Cela commence à se bousculer en Orbite terrestre basse (LEO). Le 2 septembre, l’Agence spatiale européenne (ESA) a dû pratiquer une manoeuvre d’évitement en raison d’un risque de collision entre son satellite Aeolus et un satellite de la constellation Starlink de SpaceX. Après une série de calculs complexes réalisés par les équipes du Bureau Débris spatiaux au Centre européen des opérations spatiales (ESOC) de Darmstadt, en Allemagne, les propulseurs d’Aeolus ont été allumés afin de rehausser son altitude, une demi-orbite avant que les trajectoires ne se croisent. Une fois n’est pas coutume, c’est l’ESA qui a pris la parole sur Twitter – pourtant le terrain de jeu habituel de SpaceX et d’Elon Musk – pour signaler l’événement. Au-delà de la mini-polémique ouverte à cette occasion, l’Agence spatiale européenne a surtout mis en lumière le besoin d’une gestion normalisée des risques de collision en LEO avec la multiplication des satellites.
Pratiquer une manoeuvre d’évitement avec un satellite n’est pas une opération anodine, sans pourtant être rare. L’ESA indique elle-même en avoir réalisé 28 en 2018 en raison d’un risque de collision avec des satellites inactifs ou des débris spatiaux. Ce qui est beaucoup plus insolite, c’est de devoir le faire pour éviter un satellite actif. L’agence spatiale a ainsi indiqué – toujours sur Twitter – que c’était la première fois qu’elle pratiquait ce genre de manoeuvre pour éviter un satellite appartenant à une méga-constellation commerciale.
Près de 1 000 nouveaux satellites chaque année
A l’image de Starlink, ces constellations de petits satellites fortement automatisés sont appelées à se multiplier dans les dix prochaines années. SpaceX en a pour l’instant mis 60 en orbite, lors d’un lancement en mai dernier, mais compte en envoyer jusqu’à 12 000 supplémentaires en moins de dix ans. Seulement quelques semaines auparavant, OneWeb avait lui aussi commencé à déployer sa constellation qui devrait compter 648 unités d’ici quelques années, et a déjà demandé les autorisations pour en envoyer le double. Amazon a fait de même avec son projet Kuiper, qui pourrait dépasser les 3 000 satellites.

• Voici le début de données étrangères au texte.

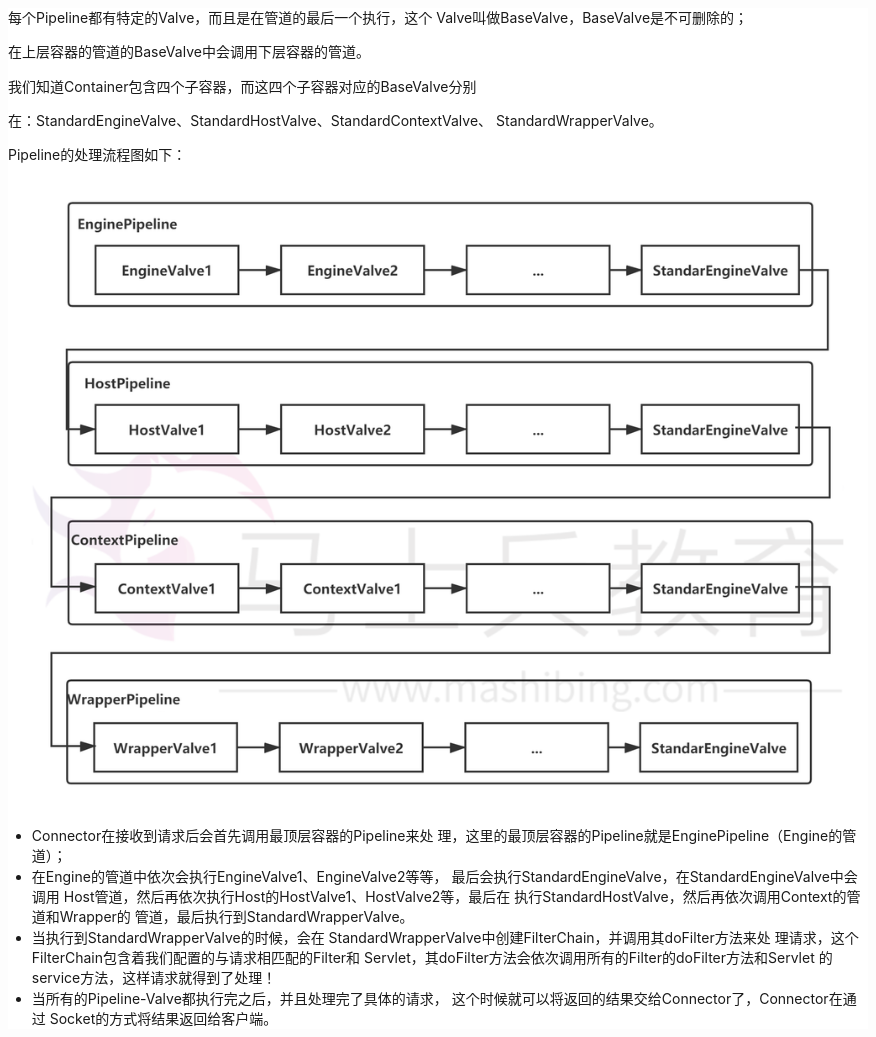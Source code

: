 每个Pipeline都有特定的Valve，而且是在管道的最后一个执行，这个 Valve叫做BaseValve，BaseValve是不可删除的； 

在上层容器的管道的BaseValve中会调用下层容器的管道。 

我们知道Container包含四个子容器，而这四个子容器对应的BaseValve分别 

在：StandardEngineValve、StandardHostValve、StandardContextValve、 StandardWrapperValve。 

Pipeline的处理流程图如下：

![Container四个子容器的BaseValve](10-Tomcat面试题（2020最新版）.assets/Container四个子容器的BaseValve.png)



- Connector在接收到请求后会首先调用最顶层容器的Pipeline来处 理，这里的最顶层容器的Pipeline就是EnginePipeline（Engine的管 道）； 
- 在Engine的管道中依次会执行EngineValve1、EngineValve2等等， 最后会执行StandardEngineValve，在StandardEngineValve中会调用 Host管道，然后再依次执行Host的HostValve1、HostValve2等，最后在 执行StandardHostValve，然后再依次调用Context的管道和Wrapper的 管道，最后执行到StandardWrapperValve。 
- 当执行到StandardWrapperValve的时候，会在 StandardWrapperValve中创建FilterChain，并调用其doFilter方法来处 理请求，这个FilterChain包含着我们配置的与请求相匹配的Filter和 Servlet，其doFilter方法会依次调用所有的Filter的doFilter方法和Servlet 的service方法，这样请求就得到了处理！ 
- 当所有的Pipeline-Valve都执行完之后，并且处理完了具体的请求， 这个时候就可以将返回的结果交给Connector了，Connector在通过 Socket的方式将结果返回给客户端。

Dans une étude publiée début août, le cabinet Euroconsult estime que le marché des petits satellites (moins de 500 kg) va littéralement exploser dans les dix prochaines années. Alors qu’il représentait en moyenne 147 unités lancées par an entre 2009 et 2018, il devrait passer à 859 exemplaires entre 2019 et 2028 – dont 83% appartiendraient à des constellations. La valeur du marché pourrait ainsi plus que tripler, de 13 milliards de dollars (construction et lancement compris) lors de la dernière décennie à 43 milliards lors de la prochaine.
Besoin d’automatismes
Au vu de la complexité des manoeuvres d’évitement – qui va « de la détermination des futures positions orbitales de tous les engins spatiaux en fonctionnement au calcul du risque de collision et des résultats potentiels de différentes actions » selon le Bureau Débris spatiaux – et de la multiplication des possibilités de collision, l’ESA estime que « des systèmes automatisés deviennent nécessaires pour protéger notre infrastructure spatiale ». Et l’agence se fait forte de rappeler qu’elle travailler actuellement sur le sujet à l’aide de l’intelligence artificielle. Il fera d’ailleurs parti des enjeux de la conférence ministérielle Space19+, qui se tiendra à Séville en novembre.
Au-delà des initiatives technologiques, il faudra sans doute aussi trouver des règles à l’échelle mondiale sur le comportement à adopter par chacun en cas de risque de collision, sans quoi le calcul de trajectoires semble hasardeux. Et pour l’instant, la question semble loin de faire consensus. Selon Forbes, SpaceX aurait ainsi refusé coopérer avec l’ESA pour modifier la trajectoire de son Starlink, pourtant sensé pouvoir effectuer des manoeuvres d’évitements de façon autonome. La circulation spatiale a donc, semble-t-il, besoin elle aussi d’être régulée.